:: INFORMATION

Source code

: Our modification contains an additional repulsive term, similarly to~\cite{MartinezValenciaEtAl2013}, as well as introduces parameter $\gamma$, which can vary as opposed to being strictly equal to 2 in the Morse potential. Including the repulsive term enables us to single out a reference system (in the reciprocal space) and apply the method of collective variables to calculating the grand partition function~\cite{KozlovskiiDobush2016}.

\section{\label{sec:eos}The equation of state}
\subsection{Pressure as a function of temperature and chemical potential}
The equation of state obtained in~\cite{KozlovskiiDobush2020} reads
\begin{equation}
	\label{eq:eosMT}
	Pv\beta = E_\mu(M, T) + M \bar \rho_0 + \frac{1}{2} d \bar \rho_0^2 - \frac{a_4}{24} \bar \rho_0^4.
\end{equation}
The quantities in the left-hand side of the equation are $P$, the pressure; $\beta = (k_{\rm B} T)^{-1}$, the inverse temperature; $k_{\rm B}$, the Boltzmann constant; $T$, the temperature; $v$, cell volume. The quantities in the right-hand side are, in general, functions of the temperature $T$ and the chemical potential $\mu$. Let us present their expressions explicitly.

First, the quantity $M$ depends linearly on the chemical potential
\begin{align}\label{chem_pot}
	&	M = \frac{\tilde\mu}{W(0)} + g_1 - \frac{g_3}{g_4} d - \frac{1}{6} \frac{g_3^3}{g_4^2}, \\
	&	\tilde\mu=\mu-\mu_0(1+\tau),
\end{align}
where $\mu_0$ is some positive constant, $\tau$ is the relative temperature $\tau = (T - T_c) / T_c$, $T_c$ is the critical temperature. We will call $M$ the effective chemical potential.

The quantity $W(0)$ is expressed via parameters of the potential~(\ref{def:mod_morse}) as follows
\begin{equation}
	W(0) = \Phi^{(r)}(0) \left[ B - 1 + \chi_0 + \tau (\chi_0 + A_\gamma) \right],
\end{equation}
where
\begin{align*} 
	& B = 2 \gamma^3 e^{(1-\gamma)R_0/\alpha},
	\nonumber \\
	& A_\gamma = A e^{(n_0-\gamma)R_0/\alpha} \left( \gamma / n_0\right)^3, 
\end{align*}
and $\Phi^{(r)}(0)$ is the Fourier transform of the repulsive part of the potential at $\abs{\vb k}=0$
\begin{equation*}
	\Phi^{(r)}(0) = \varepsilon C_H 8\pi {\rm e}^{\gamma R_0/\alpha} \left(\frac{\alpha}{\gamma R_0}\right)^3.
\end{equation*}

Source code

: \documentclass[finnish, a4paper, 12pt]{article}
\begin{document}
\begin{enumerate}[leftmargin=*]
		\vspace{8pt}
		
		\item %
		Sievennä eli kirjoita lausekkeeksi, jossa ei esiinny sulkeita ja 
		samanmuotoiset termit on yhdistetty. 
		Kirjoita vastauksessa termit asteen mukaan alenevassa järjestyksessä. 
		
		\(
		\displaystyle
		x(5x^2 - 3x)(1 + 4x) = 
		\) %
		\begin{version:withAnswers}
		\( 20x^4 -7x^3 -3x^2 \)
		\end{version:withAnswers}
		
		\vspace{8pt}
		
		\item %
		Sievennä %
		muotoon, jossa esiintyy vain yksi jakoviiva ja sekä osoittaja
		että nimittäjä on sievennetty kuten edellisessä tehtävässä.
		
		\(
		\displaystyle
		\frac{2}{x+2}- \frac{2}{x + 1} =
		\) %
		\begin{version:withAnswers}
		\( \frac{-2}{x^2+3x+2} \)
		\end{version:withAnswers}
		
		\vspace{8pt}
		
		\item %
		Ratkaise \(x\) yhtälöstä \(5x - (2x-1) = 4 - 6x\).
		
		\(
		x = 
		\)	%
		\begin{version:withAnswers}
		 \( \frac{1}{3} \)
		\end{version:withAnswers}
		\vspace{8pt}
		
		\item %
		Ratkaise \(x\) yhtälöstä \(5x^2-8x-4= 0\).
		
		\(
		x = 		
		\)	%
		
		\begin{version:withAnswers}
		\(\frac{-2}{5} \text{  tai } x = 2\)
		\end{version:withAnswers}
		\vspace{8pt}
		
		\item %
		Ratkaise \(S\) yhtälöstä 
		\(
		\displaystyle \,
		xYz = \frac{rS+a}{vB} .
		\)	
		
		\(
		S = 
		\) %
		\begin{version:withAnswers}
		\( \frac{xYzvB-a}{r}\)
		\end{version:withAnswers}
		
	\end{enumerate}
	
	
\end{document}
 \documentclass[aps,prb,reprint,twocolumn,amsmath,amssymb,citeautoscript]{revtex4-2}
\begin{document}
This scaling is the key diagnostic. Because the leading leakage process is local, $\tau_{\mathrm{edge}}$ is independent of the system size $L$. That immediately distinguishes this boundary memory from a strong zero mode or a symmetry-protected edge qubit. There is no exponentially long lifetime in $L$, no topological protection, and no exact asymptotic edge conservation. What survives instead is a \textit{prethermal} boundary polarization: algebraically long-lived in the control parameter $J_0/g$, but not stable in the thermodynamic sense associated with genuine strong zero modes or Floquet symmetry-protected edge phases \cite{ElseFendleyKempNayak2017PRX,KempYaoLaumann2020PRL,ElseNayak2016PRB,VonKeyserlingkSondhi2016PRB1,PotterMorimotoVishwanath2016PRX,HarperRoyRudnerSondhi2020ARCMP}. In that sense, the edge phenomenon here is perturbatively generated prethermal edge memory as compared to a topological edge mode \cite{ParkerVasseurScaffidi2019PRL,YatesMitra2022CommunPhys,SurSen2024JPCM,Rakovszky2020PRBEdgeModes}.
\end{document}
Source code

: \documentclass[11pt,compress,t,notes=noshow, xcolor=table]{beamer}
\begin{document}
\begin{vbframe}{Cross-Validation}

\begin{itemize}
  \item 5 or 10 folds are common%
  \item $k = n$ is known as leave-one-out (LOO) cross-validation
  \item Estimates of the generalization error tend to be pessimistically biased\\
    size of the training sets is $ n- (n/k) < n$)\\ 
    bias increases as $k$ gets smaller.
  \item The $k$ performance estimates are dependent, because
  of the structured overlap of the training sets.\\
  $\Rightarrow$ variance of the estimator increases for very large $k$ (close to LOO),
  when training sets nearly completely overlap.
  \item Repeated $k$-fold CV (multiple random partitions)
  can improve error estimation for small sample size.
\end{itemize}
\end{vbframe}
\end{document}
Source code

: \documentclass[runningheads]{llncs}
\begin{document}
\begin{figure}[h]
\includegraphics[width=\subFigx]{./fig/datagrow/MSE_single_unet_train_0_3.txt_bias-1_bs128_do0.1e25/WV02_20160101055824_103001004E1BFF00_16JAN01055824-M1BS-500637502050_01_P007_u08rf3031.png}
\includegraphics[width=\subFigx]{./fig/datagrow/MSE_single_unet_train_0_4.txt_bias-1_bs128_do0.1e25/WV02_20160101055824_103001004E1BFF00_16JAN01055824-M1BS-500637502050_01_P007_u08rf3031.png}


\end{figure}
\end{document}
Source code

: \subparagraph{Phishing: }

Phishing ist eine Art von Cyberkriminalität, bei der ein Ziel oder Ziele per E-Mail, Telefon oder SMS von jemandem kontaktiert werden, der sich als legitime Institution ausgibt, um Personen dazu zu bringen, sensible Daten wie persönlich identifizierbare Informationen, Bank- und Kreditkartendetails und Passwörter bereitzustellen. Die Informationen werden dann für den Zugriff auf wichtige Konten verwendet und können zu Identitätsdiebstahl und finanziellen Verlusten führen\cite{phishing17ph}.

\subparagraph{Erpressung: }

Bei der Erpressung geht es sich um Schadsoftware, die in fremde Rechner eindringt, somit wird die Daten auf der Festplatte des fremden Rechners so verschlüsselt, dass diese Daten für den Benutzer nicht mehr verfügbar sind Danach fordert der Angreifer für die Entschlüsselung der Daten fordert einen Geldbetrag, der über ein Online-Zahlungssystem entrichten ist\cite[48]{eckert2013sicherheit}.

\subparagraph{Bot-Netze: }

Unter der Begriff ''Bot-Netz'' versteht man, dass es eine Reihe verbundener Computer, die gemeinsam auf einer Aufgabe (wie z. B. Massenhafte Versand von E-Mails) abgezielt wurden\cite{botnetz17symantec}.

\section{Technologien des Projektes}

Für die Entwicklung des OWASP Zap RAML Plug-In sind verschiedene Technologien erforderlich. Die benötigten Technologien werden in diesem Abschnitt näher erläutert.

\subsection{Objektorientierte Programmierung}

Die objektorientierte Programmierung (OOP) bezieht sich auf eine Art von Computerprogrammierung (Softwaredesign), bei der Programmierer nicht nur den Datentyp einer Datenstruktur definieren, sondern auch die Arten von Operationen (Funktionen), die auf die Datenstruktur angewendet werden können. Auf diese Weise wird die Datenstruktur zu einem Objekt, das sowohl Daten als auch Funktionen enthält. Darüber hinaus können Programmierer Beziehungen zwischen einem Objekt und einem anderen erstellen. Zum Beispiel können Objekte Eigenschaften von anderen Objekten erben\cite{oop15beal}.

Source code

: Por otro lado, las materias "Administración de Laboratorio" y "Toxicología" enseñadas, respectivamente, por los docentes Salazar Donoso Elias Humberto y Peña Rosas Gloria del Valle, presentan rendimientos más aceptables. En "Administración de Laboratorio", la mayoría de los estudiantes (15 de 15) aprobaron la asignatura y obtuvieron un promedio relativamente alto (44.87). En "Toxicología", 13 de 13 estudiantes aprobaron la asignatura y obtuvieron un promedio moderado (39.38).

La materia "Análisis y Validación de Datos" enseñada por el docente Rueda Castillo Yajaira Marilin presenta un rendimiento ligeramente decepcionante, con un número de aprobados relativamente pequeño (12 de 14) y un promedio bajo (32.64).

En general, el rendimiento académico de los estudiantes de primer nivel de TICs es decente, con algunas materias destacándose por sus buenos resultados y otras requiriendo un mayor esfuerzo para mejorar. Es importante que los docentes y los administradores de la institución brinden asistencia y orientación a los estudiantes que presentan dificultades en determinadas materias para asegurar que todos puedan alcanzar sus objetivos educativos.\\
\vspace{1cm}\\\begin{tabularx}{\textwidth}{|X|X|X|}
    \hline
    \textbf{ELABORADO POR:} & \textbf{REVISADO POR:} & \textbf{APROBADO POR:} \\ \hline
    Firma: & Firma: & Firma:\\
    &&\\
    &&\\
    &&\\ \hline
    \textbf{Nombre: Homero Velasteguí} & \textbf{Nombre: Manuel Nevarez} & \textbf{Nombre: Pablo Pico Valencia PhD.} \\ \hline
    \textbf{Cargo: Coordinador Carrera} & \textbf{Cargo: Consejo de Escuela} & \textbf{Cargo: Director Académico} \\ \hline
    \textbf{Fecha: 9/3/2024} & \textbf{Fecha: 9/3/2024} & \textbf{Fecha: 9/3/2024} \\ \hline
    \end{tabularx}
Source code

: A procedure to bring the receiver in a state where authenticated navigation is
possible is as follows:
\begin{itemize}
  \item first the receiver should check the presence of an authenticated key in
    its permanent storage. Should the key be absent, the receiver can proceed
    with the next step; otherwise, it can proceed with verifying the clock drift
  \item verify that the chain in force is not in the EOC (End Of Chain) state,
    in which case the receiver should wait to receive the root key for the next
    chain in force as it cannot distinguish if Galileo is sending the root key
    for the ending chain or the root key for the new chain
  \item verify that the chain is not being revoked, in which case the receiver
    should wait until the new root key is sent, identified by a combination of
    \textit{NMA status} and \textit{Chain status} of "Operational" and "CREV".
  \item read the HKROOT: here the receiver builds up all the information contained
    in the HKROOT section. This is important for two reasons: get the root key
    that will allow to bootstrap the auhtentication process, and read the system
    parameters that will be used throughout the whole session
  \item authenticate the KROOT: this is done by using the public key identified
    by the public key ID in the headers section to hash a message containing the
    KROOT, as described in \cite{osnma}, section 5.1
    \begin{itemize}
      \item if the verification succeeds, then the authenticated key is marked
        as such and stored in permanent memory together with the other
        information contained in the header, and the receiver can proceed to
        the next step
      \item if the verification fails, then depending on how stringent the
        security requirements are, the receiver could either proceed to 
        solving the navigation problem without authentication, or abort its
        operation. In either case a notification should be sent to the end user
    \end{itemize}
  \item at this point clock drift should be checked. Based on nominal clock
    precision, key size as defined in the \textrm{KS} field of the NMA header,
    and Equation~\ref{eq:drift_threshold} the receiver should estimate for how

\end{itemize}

::::

## PROBLEM TO WORK ON
Show a copy of each line from the data that includes the word "step".

## WRITTEN RESPONSE
    with the next step; otherwise, it can proceed with verifying the clock drift
        the next step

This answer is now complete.